Exercise description> Filter the records, keeping every line that has the string "fatima".

Data extracted from a collection>
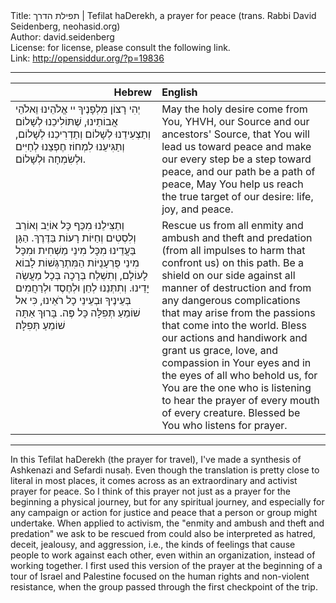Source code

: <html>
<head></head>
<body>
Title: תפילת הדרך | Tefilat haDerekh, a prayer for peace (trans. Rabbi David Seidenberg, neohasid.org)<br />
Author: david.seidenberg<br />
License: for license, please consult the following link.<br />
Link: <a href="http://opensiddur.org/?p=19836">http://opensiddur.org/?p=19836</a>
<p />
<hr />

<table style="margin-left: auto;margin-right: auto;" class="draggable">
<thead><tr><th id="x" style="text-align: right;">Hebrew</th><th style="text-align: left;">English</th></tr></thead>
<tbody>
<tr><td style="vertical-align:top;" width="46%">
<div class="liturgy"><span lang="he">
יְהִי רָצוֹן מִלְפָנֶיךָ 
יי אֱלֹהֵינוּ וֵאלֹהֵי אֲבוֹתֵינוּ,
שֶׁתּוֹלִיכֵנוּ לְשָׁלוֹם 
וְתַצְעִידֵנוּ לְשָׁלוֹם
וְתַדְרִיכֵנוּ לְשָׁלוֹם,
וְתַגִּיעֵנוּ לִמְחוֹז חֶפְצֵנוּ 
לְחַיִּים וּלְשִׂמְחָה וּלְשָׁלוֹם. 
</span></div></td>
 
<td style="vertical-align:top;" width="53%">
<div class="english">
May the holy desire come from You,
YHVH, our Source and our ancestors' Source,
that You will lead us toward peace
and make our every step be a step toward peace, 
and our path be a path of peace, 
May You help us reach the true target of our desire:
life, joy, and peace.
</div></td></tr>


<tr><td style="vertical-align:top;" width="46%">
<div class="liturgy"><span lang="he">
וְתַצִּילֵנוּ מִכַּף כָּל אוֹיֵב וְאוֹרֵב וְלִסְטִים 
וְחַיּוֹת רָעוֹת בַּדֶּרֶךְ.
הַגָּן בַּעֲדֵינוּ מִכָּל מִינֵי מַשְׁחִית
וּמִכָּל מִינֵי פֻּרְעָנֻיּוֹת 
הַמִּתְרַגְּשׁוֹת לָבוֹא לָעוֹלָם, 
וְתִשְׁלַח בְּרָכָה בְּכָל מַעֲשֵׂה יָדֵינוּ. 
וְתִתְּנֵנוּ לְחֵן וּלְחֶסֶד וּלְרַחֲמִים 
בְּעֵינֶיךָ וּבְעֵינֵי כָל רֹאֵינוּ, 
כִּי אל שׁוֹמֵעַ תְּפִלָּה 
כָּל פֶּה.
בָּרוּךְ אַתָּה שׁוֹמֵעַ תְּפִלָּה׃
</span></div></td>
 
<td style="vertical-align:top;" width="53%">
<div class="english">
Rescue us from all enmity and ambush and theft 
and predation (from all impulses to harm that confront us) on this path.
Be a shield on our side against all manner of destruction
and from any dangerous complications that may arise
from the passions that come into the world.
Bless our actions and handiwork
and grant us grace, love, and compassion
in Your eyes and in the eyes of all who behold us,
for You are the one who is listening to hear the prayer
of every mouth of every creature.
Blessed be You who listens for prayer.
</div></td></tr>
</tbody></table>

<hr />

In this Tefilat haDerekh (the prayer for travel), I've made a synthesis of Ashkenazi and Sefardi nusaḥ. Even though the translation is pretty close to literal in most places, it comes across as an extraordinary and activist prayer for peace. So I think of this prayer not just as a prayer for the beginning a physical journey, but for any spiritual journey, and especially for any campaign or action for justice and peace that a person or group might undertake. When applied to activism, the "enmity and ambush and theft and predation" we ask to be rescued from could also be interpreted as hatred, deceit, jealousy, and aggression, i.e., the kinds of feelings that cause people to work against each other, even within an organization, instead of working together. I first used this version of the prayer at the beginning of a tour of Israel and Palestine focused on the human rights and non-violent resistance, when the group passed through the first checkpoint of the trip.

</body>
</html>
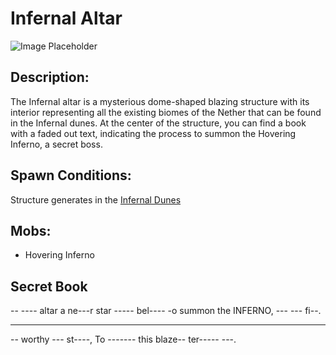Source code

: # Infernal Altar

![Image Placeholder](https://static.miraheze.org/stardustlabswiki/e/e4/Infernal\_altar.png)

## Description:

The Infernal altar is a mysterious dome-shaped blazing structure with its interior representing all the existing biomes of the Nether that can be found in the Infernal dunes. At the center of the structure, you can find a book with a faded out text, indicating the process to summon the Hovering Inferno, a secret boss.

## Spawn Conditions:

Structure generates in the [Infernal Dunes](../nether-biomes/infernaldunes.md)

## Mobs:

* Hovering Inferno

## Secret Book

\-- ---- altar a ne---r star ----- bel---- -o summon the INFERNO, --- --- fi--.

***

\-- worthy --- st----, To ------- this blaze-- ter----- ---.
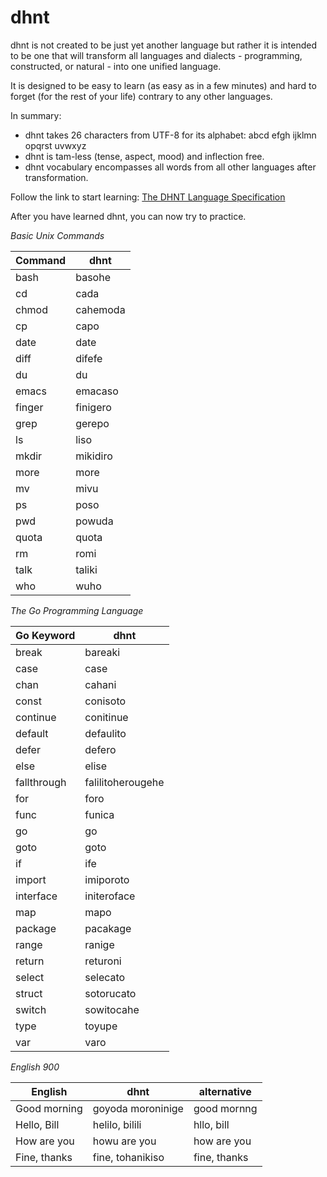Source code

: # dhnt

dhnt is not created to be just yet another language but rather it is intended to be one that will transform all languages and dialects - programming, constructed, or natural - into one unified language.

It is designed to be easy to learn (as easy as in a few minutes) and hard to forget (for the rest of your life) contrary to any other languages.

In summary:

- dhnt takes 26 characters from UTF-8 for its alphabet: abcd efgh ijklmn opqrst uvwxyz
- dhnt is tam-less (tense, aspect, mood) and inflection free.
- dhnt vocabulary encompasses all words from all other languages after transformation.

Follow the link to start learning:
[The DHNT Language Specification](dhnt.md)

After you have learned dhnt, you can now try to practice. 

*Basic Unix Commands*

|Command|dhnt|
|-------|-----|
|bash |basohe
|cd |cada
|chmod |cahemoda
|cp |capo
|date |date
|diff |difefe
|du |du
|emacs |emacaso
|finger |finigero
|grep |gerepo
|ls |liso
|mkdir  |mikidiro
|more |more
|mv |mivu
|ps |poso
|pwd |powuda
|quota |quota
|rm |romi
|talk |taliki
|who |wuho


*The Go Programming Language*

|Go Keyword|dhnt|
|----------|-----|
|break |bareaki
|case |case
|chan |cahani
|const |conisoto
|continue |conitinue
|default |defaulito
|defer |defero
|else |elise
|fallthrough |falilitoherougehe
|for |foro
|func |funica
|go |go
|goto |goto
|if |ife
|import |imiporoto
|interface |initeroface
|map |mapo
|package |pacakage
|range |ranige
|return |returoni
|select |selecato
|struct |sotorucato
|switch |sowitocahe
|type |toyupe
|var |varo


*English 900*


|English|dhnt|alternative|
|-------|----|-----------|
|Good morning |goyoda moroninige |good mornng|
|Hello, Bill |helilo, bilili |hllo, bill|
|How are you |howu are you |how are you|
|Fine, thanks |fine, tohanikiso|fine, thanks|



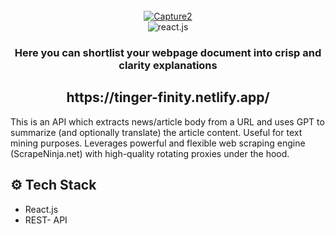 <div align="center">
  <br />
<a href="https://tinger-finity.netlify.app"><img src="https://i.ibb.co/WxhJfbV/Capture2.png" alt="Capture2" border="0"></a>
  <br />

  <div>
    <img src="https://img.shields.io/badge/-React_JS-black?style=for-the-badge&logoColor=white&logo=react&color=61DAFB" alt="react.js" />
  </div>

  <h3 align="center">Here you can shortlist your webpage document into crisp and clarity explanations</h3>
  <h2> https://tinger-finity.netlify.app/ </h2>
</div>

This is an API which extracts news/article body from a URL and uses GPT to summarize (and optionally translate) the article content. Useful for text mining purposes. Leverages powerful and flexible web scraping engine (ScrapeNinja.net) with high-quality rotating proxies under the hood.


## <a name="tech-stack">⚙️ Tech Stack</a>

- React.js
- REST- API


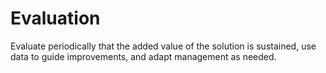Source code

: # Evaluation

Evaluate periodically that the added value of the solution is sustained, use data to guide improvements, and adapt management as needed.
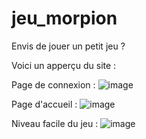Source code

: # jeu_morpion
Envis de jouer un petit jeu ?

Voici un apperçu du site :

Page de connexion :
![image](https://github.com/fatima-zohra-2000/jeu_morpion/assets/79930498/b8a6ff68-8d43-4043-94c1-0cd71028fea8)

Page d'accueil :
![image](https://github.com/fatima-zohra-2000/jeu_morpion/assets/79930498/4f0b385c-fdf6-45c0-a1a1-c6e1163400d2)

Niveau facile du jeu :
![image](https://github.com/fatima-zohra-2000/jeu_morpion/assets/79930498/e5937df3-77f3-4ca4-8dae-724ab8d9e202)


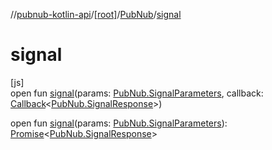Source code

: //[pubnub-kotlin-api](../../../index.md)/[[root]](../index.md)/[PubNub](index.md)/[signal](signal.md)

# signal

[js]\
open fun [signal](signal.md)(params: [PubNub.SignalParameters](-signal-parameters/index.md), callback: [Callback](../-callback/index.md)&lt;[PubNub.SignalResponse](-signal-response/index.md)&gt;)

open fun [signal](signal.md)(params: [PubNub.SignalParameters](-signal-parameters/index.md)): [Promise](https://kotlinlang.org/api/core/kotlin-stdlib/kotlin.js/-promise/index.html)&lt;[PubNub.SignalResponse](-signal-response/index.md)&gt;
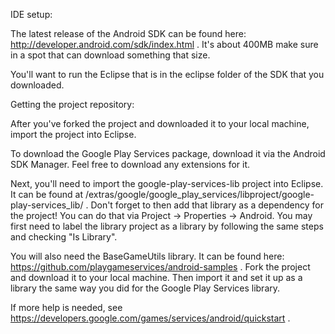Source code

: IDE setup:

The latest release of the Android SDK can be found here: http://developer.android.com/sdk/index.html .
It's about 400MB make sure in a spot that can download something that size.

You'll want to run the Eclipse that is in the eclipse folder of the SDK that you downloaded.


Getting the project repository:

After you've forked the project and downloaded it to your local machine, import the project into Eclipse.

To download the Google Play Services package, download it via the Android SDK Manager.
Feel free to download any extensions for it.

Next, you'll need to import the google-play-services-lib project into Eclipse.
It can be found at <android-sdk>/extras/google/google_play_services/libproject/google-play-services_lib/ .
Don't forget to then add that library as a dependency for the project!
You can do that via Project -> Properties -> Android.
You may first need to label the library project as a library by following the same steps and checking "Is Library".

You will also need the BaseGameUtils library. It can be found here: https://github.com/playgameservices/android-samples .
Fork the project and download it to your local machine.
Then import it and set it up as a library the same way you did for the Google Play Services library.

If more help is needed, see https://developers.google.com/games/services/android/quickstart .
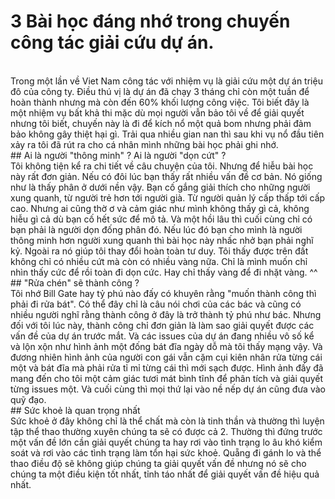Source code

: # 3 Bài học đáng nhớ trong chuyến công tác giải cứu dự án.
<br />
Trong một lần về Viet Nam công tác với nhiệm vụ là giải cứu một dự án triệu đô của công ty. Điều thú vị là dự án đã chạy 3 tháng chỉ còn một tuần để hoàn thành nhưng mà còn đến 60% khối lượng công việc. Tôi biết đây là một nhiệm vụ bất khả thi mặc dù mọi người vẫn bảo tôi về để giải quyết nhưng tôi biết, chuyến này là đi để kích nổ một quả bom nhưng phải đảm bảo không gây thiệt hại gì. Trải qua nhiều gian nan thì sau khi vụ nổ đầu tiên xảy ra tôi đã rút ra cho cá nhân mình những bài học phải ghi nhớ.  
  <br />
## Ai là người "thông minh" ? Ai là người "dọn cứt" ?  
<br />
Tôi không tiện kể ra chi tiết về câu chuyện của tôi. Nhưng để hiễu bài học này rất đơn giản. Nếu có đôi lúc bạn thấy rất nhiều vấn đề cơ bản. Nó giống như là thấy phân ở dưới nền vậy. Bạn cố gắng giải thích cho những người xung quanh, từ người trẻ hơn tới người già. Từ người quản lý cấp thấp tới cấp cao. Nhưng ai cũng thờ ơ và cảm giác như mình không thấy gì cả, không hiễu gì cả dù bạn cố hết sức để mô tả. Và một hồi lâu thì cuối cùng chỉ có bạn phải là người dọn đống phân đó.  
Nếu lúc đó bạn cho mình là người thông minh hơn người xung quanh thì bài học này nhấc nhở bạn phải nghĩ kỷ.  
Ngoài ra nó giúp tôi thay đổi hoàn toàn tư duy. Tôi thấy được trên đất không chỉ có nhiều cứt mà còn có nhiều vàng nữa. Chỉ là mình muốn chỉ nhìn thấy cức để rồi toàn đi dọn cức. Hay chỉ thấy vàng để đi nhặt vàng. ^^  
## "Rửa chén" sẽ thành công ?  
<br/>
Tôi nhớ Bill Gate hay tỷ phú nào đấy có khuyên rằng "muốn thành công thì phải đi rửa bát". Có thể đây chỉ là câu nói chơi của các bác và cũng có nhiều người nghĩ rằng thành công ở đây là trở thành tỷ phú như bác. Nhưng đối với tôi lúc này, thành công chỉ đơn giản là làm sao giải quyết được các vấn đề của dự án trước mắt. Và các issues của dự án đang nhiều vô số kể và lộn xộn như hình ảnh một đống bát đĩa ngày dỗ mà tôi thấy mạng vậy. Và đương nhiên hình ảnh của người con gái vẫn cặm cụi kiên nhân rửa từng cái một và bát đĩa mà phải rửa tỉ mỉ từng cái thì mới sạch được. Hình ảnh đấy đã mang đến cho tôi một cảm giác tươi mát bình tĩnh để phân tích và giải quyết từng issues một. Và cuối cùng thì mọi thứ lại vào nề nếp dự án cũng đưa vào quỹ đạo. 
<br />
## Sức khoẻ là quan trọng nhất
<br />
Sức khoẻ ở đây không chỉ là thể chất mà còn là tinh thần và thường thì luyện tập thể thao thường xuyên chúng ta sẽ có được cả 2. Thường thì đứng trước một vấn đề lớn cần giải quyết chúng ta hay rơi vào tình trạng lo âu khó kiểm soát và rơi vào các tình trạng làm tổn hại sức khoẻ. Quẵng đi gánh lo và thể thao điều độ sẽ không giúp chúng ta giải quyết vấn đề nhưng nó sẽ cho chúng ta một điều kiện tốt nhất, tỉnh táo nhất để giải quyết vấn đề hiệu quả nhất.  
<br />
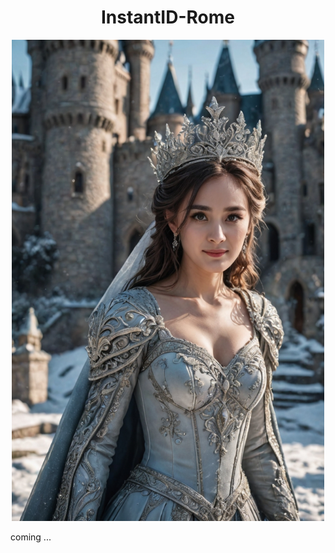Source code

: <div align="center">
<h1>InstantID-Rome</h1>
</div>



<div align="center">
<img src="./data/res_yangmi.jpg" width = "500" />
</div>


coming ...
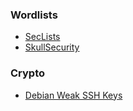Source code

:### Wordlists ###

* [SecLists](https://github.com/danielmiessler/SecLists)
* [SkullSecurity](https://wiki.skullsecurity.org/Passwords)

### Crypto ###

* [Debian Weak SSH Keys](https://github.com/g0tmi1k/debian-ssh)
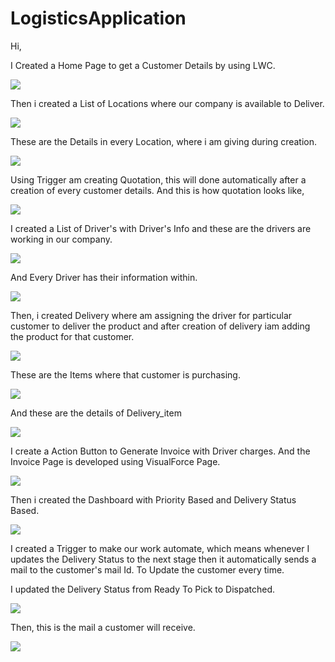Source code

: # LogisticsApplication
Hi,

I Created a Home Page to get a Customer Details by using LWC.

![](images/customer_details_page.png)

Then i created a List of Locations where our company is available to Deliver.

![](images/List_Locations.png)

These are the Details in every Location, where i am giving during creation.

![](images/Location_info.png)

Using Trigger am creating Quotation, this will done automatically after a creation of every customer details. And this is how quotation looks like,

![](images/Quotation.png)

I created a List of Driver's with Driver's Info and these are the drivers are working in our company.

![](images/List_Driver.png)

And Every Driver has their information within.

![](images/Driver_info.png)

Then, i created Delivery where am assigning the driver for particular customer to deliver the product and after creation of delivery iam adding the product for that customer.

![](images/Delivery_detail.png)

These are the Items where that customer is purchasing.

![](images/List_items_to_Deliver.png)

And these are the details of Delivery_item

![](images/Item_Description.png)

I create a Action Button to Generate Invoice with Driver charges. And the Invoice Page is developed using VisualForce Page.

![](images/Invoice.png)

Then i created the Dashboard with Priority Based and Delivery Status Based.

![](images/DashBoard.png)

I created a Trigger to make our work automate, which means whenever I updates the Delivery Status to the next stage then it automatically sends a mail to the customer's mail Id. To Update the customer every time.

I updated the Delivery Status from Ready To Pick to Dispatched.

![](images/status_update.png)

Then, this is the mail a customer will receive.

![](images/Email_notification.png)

Exercise response>
![image](https://github.com/fatima-zohra-2000/jeu_morpion/assets/79930498/b8a6ff68-8d43-4043-94c1-0cd71028fea8)
![image](https://github.com/fatima-zohra-2000/jeu_morpion/assets/79930498/4f0b385c-fdf6-45c0-a1a1-c6e1163400d2)
![image](https://github.com/fatima-zohra-2000/jeu_morpion/assets/79930498/e5937df3-77f3-4ca4-8dae-724ab8d9e202)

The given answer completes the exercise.